Kelemahan Buku: Kompleksitas dan Bias Korporatis
Namun, ada beberapa kekurangan yang patut dicatat. Pertama, buku ini sarat dengan terminologi finansial seperti weighted ESG index, sustainability-linked bonds, dan carbon-adjusted ROI yang mungkin sulit dipahami pembaca tanpa latar belakang ekonomi.
Kedua, walaupun buku ini menekankan keadilan sosial, sebagian analisisnya masih terpusat pada kepentingan korporasi dan investor institusional.
Perspektif masyarakat akar rumput—misalnya petani atau komunitas lokal yang terdampak proyek energi—tidak banyak muncul.
Dengan demikian, buku ini lebih menggambarkan transisi energi dari atas ke bawah (top-down) ketimbang dari bawah ke atas (bottom-up). Namun, mengingat tujuan utamanya adalah membangun model ekonomi dan finansial, pendekatan ini masih dapat dimaklumi.
Relevansi untuk Indonesia dan Kawasan Asia Tenggara
Dalam konteks Indonesia, buku ini sangat penting untuk dua alasan.
Pertama, Indonesia sedang mendorong Just Energy Transition Partnership (JETP) senilai 20 miliar dolar AS, yang menuntut pemahaman mendalam tentang mekanisme pembiayaan hijau. Kandpal dan Jaswal menawarkan kerangka ESG yang dapat diterapkan untuk menilai efektivitas proyek-proyek ini secara finansial dan sosial.
Kedua, gagasan circular economy dalam buku ini sangat relevan untuk sektor industri dan pertanian Indonesia, di mana limbah biomassa dan sampah organik bisa diubah menjadi sumber energi terbarukan.
Buku ini juga membuka peluang diskusi tentang green financing roadmap nasional — bagaimana bank, BUMN, dan swasta dapat mengadopsi instrumen keuangan hijau tanpa terjebak pada simbolisme atau proyek jangka pendek.
Penutup: Membangun Fondasi Ekonomi bagi Transisi yang Adil dan Efisien
Secara keseluruhan, Sustainable Energy Transition: Circular Economy and Sustainable Financing for ESG Practices adalah karya monumental yang menggabungkan idealisme hijau dengan pragmatisme ekonomi. Ia menegaskan bahwa energi bersih tidak akan pernah berkelanjutan tanpa keuangan yang berkelanjutan pula.

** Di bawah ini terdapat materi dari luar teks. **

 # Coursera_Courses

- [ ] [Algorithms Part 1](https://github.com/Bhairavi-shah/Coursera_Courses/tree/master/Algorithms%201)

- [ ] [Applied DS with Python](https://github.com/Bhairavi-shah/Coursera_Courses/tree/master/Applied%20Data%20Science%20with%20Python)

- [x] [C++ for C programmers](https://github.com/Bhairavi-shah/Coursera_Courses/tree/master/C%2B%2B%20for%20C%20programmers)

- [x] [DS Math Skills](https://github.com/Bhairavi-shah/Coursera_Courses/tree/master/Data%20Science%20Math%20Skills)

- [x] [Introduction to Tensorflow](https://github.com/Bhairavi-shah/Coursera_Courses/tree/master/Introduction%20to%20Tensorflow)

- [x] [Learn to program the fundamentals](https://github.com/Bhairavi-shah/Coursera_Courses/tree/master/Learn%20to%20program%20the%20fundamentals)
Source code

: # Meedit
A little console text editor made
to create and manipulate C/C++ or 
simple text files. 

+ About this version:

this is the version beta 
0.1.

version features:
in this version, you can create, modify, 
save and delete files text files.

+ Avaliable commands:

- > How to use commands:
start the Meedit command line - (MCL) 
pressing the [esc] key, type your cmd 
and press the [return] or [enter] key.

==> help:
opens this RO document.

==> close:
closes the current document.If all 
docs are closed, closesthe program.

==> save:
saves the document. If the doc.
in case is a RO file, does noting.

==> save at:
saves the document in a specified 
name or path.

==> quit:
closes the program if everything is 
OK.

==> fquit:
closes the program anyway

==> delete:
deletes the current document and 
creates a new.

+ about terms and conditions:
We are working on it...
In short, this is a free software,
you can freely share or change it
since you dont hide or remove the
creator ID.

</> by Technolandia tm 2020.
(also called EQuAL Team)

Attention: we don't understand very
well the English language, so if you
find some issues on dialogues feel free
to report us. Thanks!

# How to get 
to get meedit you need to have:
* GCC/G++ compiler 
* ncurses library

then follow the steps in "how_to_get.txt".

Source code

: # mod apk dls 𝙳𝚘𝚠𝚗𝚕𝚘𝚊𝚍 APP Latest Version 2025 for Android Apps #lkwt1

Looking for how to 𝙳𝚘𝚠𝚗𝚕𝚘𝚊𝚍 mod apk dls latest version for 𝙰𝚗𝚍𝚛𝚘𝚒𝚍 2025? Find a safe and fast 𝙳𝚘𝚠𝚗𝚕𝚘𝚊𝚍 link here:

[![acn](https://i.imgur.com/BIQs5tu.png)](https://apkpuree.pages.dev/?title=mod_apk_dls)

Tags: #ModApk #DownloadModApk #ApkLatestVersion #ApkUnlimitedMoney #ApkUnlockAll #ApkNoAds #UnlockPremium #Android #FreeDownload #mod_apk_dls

Kandpal dan Jaswal menunjukkan bahwa masa depan energi bukan hanya soal panel surya dan turbin angin, tetapi juga tentang struktur insentif, instrumen keuangan, dan etika investasi.
Buku ini menjadi bacaan wajib bagi ekonom, perencana kebijakan, dan profesional ESG yang ingin memahami bagaimana energi dan uang bisa berjalan selaras menuju masa depan yang berkeadilan.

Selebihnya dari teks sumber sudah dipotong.